I learned to dive in my 30s.

Before learning to dive, I cannonballed my way through most of my life. It's a messy but practical technique. Truth be told, water and I are not friends; we're friends-of-friends who play nice but prefer not to be around each other. So when I have run out of excuses and find myself compelled to jump in, there's no time for wading. There's no time for gracefully slipping in-between waves like silk sheets. There's only time to make a big splash, balled up like a scared toddler who's also hoping to do a little damage.

In the end, it wasn't the water that upset my perfect plan. It was my wife who got in the way.

So there I was on the edge of a swimming pool, feet flat on the rim, body crouched till I was nearly sitting on the hot tile, and my wife towering over me like a Catholic-school nun. Just about ready to tip into the water, I heard a father at the other end of the pool say to his 5-year-old daughter, "Look, Honey. Do it just like that man over there."

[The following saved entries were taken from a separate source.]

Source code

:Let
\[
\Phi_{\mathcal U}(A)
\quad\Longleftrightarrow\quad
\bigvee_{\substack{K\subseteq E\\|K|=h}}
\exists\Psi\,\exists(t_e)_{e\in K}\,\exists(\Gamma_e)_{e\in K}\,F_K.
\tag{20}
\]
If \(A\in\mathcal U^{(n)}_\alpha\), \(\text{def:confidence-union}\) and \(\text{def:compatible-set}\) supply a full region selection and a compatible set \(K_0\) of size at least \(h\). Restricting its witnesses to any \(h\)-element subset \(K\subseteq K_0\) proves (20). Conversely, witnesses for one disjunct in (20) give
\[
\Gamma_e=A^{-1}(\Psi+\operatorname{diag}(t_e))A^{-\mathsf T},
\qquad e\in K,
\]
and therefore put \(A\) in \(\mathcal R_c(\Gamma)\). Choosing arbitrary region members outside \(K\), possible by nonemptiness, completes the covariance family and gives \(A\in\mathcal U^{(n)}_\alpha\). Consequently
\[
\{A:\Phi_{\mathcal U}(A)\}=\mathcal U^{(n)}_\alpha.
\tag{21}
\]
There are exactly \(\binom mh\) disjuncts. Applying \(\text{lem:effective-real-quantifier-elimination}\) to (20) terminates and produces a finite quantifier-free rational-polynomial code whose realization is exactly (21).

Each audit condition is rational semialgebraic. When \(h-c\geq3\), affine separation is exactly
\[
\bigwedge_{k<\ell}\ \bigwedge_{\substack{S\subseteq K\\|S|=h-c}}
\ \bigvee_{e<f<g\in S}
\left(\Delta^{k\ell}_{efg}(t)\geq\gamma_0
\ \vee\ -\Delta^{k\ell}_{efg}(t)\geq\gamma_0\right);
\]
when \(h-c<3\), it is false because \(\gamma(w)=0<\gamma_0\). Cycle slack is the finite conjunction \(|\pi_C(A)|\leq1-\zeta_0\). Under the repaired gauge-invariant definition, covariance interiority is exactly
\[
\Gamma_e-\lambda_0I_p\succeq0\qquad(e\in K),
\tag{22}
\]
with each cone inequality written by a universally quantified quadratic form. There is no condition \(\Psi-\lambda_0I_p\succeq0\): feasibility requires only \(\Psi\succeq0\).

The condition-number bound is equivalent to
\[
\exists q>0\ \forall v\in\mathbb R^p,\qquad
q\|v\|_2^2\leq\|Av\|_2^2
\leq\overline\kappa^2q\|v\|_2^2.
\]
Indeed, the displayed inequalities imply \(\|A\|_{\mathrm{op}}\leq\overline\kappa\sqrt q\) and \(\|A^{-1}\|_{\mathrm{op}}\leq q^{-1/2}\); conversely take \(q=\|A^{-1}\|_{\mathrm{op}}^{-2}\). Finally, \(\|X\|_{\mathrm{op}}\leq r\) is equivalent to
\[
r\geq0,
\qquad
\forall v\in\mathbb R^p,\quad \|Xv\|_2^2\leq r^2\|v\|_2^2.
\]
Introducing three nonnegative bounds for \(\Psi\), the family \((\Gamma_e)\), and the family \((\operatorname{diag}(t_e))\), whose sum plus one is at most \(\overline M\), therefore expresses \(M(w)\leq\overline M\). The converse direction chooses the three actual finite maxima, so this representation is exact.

The 5 year old in me would have scurried away from embarrassment, but I had the advantage of being nearly middle aged. No, I didn't recoil. I tipped into the pool water with a beginner's dive that would have made any kindergartner envious. And so I learned to dive.

In my defense, I would have learned to dive earlier in life if I weren't such a good listener. Or if not a good listener, a literal, overly obedient listener. "No, you don't jump. You just fall in," my wife and everyone else would say. Lies. You do jump. There's a little hop as you spring into the dive. Intuitively, I've always known this. But driven by some latent compulsion to follow directions that only future psychotherapy will explain, I've followed diving advice perfectly and never gotten anywhere. Oh, and I'm generally not an athlete. So there's that, too.

Years later, I find myself still pathologically seeking and following advice. Adopting some well-meaning advice has led me to a current state of self-unemployment, for example. It's one thing to be a rule follower, and another to seek for and follow rules when no one is keeping tabs. Could this be why I became an attorney?

Am I afraid to take credit for my mistakes? Or am I afraid to go against the grain?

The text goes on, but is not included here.